National Geographics Shows Its Gamer Side, Launches Video Game Series
Photo via Neeta Lind
National Geographics is launching into video games, something we're a bit surprised hasn't already happened considering the teaching potential behind them. The games have been built in conjunction with recent articles and television programs launched by the nature icon.
The first game is already available and more are on their way. But, has National Geographics captured the potential behind them - are they worth the electricity put into playing them?Already available for computers and the iPhone is "Herod's Lost Tomb" - a find-the-lost-object game revolving around a story in the December issue and TV show. Later in the month, for Nintendo DS, will be "National Geographic: Panda" in which the gamer essentially has to raise a panda. More upcoming titles include "Rain Forests," "Greencity," and "National Geographic: Africa."
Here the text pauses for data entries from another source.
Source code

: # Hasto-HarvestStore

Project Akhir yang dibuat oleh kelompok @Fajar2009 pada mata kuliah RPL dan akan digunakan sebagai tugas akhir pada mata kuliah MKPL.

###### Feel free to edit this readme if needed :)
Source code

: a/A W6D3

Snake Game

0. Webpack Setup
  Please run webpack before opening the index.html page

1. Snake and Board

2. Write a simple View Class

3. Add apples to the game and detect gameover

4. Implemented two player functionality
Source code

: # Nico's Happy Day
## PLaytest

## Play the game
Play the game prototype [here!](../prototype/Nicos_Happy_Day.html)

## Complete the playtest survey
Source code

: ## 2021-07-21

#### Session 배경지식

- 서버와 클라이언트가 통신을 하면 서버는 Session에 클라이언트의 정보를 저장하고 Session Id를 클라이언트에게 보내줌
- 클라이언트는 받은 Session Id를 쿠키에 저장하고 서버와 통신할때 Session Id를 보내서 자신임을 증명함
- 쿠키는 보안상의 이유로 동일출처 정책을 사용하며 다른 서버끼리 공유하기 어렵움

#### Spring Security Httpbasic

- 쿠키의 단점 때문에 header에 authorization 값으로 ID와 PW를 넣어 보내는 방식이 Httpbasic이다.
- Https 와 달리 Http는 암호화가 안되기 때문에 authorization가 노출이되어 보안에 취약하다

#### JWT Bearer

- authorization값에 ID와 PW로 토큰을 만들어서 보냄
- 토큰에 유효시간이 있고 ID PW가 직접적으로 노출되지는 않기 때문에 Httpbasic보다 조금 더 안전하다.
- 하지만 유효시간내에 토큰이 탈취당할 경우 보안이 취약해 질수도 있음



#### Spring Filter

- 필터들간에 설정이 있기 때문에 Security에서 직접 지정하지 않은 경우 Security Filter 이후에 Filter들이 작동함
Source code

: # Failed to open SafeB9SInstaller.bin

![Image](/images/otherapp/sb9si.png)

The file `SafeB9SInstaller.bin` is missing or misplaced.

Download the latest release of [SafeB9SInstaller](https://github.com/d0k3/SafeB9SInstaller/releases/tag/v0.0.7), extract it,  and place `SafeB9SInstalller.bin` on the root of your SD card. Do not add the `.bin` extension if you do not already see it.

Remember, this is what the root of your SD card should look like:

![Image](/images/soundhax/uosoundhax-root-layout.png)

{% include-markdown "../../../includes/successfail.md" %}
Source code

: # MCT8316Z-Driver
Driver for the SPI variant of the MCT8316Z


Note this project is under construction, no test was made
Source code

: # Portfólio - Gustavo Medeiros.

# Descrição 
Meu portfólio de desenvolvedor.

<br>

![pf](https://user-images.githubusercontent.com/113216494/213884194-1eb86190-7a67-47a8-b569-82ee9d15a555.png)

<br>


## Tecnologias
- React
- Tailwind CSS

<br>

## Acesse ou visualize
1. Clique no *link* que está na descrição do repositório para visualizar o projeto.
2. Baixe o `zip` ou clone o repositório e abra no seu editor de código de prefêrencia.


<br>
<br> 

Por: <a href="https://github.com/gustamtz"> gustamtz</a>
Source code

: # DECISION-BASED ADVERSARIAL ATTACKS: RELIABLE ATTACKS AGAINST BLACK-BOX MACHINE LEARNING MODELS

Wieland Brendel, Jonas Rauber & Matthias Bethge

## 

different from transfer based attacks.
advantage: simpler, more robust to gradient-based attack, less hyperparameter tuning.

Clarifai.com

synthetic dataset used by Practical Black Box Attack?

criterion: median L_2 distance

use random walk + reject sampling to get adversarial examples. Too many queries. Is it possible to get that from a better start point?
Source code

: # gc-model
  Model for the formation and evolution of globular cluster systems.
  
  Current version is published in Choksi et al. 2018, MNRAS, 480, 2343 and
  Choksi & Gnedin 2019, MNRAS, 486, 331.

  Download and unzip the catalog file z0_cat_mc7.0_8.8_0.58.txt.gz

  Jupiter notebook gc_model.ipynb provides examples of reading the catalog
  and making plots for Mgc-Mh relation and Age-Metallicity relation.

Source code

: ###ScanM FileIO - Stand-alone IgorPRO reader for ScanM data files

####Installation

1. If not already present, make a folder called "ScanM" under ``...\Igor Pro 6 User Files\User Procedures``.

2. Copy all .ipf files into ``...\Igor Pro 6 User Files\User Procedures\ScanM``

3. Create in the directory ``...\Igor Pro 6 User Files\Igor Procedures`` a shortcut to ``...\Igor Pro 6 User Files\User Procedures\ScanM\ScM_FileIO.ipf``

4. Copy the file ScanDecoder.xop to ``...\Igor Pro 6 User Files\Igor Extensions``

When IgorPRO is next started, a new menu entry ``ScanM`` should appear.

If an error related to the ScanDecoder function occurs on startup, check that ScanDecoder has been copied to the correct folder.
"Our content is extremely well-suited for a global gaming audience," said Paul Levine, a National Geographic executive who will lead the new games division. The games will be drawn from a broad range of content and themes across National Geographic's properties.
Those are very tempting titles, especially for big National Geographics fans. And the variety is sure to capture a wide audience. Yet what makes these games worth the energy put in to them? Gaming, after all, takes electricity. National Geographics of course is a huge source for quality information and teaching tools for the world around us. So the games will be quality tools as well, right?
While the games seek to offer "entertainment with substance," Levine said he does not expect them to be used in schools. "They are games, first and foremost," he said.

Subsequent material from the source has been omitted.